## Information shown
---

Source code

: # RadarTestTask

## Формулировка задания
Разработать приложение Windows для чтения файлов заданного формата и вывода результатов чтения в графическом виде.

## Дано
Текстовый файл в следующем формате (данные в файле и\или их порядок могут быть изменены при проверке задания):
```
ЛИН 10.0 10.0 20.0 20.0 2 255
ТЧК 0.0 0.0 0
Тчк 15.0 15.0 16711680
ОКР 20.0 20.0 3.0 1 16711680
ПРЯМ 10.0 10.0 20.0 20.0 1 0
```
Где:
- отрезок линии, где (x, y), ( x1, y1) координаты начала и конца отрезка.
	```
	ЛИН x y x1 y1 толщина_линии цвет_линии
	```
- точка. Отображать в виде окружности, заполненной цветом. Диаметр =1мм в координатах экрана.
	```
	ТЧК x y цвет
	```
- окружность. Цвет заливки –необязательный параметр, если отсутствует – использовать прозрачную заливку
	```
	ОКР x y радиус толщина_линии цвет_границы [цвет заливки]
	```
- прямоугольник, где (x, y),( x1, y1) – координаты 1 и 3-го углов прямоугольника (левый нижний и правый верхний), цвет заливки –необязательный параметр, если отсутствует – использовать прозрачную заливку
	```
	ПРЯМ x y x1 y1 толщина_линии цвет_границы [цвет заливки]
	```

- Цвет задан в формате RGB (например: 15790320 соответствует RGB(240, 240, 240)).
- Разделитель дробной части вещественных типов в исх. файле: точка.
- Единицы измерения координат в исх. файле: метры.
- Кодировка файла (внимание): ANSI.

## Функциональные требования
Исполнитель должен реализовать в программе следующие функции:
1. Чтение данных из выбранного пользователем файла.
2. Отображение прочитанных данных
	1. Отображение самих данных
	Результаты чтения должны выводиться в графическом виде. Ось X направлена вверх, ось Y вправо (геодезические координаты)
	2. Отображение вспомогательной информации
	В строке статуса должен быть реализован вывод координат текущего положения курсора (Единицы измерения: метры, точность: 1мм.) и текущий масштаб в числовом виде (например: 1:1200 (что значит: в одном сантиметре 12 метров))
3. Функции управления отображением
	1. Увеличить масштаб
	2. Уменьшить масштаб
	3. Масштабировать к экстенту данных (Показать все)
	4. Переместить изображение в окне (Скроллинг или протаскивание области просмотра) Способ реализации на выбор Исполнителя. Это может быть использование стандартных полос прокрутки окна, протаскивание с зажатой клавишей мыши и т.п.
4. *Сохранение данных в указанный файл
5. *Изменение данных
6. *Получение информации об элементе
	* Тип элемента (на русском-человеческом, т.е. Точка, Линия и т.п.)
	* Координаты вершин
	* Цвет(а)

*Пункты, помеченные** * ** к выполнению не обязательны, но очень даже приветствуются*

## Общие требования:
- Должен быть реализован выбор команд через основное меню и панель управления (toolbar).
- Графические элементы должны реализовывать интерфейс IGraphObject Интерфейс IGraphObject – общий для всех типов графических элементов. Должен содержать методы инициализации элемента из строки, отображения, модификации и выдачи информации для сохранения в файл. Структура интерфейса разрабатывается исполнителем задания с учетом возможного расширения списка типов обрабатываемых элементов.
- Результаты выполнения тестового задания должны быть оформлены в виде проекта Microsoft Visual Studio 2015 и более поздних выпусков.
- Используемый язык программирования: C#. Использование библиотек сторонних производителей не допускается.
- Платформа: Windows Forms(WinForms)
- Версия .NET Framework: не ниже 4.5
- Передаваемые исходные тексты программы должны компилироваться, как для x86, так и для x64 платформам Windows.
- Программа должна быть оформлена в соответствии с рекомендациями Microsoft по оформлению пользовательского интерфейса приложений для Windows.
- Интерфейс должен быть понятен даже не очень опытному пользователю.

---

## Brief
Nothing should appear in the output except the lines from the one with "- Версия .NET Framework: не ниже 4.5" through the end of the records above, copied exactly.

## Task output
- Версия .NET Framework: не ниже 4.5
- Передаваемые исходные тексты программы должны компилироваться, как для x86, так и для x64 платформам Windows.
- Программа должна быть оформлена в соответствии с рекомендациями Microsoft по оформлению пользовательского интерфейса приложений для Windows.
- Интерфейс должен быть понятен даже не очень опытному пользователю.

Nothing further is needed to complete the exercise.